A lot of attention has been given to bees and pollinators as awareness of pollinator decline has spread. Because of this, you may have considered keeping bees yourself. Adding bees to your homestead and farm operation—whether they’re introduced honeybees (Apis mellifera) or any number of bees native to your area of the country—can play an important role in food production and your land’s ecological diversity. Whether you decide to start a hive for honey production or cultivate natural habitats for native pollinators, you’re providing a great benefit to your farm and pollinator populations at large. If you’re on the fence about keeping bees, here are a few reasons you should give it a try.

1. To Increase Pollinator Diversity

Honeybees are the cover girls of the save-the-bees movement, but keeping bees doesn’t solely mean tending a beehive. Native pollinators, including native bees, butterflies and native birds, are at risk for many of the same problems honeybees are, and you can jumpstart your foray into beekeeping by cultivating habitats for these groups. By simply planting native flowers and providing pollinator habitats, you’re inviting bees to your land—and you’ll surely reap the benefits.

As part of your decision to keep bees, think about their needs. Native bees and the domesticated honeybee pollinate different types of plants. By keeping hives or bee boxes, you provide your crops with a diversity of pollinating insects to assist in the process. With a multitude of diverse pollinators to get the job done, your crops have the potential to produce yields like never before.

2. To Teach Others

The possibilities for pollinator awareness are endless when you keep your own hive or manage a series of bee houses. Most importantly, education starts with you.

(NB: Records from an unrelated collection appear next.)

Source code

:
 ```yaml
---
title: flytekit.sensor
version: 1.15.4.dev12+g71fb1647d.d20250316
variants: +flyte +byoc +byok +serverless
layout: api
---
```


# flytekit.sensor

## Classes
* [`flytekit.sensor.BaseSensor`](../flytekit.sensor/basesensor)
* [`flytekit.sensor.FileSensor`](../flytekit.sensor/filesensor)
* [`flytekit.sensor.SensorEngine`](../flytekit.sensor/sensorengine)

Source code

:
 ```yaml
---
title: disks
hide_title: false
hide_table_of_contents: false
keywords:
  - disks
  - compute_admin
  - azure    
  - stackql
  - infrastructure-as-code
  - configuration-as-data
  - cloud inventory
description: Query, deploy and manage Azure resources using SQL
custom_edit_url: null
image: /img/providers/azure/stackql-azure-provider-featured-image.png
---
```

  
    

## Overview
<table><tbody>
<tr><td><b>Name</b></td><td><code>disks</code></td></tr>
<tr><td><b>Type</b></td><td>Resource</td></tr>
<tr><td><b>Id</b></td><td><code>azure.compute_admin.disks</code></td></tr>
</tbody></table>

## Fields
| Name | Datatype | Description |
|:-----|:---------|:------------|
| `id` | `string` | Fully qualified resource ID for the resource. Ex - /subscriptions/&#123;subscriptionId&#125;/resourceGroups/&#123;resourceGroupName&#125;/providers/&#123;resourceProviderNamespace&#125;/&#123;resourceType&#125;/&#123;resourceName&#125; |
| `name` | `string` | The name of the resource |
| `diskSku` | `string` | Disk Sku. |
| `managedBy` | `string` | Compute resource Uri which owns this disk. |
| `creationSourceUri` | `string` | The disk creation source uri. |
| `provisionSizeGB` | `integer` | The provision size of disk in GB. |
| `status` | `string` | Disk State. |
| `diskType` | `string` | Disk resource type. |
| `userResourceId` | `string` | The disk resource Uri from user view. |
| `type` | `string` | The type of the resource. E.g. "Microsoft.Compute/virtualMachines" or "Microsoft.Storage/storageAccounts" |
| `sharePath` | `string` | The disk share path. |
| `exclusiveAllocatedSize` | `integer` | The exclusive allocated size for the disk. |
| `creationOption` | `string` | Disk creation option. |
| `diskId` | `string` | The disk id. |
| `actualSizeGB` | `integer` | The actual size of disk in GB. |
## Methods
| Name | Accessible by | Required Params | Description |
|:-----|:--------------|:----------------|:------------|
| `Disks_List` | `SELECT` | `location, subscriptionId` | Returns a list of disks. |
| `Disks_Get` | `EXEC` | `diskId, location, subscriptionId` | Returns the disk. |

As you embark on keeping bees, you’ll read many books, attend beekeeper meetings, get connected with a mentor in your community and perhaps even join a beekeeping club. Although you may have the basics under your belt after a few seasons, learning opportunities never end when in the company of bees. Seasoned beekeepers in my county beekeeping club—many of whom have spent 30 years in the beekeeping world—are constantly learning something new each year.

If your farm hosts tours, operates summer camps or has another educational component to it, keeping bees on the property can be a valuable way to engage your guests and share your knowledge with a captive audience. You can use the bees as a platform to educate them about important farming issues, such as the damaging use of pesticides, the need to plant natives and wildflowers, and the importance of creating bee, bird and bat habitats.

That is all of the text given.